Denys Eyre Lankester Haynes (15 February 1913 – 27 September 1994) was an English classical scholar, archaeologist, and museum curator, who specialised in the full range of classical archaeology. He was Keeper of Greek and Roman Antiquities at the British Museum between 1956 and 1976. He was additionally Geddes–Harrower Professor of Greek Art and Archaeology at the University of Aberdeen from 1972 to 1973, and, in retirement, visitor to the Ashmolean Museum from 1979 to 1987. He had served in military intelligence during the Second World War.

==Early life and education==
Haynes was born on 15 February 1913 in Harrogate, Yorkshire, England. (Note: Some sources say Harrowgate, County Durham, England.) He was educated at Marlborough College, then an all-boys private boarding school, between 1926 and 1932. In 1932, he matriculated into Trinity College, Cambridge to study the classical tripos. He specialised in classical archaeology, and graduated with a first class Bachelor of Arts (BA) degree in 1935. He then undertook a further year of study in Roman provincial archaeology at the University of Bonn.

==Career==
===Pre-war===
Haynes began his academic career as a scholar at the British School at Rome from 1936 to 1937: during this time he undertook research for his first book, Porta Argentariorum, which was published in 1939. In 1937, he joined the Victoria and Albert Museum (V&A) in London, having been appointed an assistant keeper in its Department of Metalwork. He developed an interest in foundry techniques and bronze figures during his two years at the V&A.

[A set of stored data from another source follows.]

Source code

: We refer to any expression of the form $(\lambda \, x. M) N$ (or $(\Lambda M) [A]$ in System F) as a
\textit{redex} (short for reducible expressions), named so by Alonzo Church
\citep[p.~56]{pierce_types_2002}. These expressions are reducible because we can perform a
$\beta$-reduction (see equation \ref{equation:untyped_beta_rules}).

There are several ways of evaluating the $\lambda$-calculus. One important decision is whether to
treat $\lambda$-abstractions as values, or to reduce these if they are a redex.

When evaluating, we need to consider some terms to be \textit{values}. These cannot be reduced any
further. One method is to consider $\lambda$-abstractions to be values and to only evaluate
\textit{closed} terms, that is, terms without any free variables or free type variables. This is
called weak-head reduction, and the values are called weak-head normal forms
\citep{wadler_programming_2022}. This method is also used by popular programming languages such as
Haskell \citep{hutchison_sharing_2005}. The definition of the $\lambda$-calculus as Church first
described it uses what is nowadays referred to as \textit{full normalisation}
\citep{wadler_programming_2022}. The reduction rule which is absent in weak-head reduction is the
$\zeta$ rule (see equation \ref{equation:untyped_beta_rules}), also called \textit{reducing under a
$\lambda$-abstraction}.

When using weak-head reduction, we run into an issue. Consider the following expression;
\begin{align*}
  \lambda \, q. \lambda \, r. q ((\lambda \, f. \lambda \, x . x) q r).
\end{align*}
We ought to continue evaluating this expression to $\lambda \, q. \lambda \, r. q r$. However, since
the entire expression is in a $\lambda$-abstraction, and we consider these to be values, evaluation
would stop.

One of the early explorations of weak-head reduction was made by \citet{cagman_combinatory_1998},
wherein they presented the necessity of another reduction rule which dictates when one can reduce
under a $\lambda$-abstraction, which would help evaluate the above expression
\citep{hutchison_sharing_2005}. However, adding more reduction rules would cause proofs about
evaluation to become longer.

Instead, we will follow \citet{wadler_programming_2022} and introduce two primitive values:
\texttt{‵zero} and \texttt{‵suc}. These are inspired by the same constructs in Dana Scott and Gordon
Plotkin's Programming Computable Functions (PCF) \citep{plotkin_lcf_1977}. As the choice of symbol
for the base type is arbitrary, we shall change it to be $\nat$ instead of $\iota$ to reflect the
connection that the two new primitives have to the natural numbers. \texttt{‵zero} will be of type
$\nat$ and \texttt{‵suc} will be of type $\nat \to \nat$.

In 1939, Haynes was invited to join the staff of the British Museum by Bernard Ashmole, the newly-appointed Keeper of Greek and Roman Antiquities. On 11 April 1939, he was appointed assistant keeper in the Department of Greek and Roman Antiquities: he joined the department in the aftermath of a scandal involving the over-cleaning of the Elgin Marbles. With the outbreak of the Second World War, he was involved in the preparing and packing of the British Museum's extensive collection for safe storage.

===Second World War===
During the Second World War, Haynes was released by the British Museum for war work. On 11 September 1941, he enlisted in the Royal Artillery, British Army. He transferred to intelligence, and worked with the Intelligence Service in the United Kingdom. He also served abroad, having been assigned to the map room of General Harold Alexander during the Italian Campaign. As his intelligence work involved information that had been decoded via the cracked Enigma machine, he could not speak about it, and rarely spoke about his wider war work.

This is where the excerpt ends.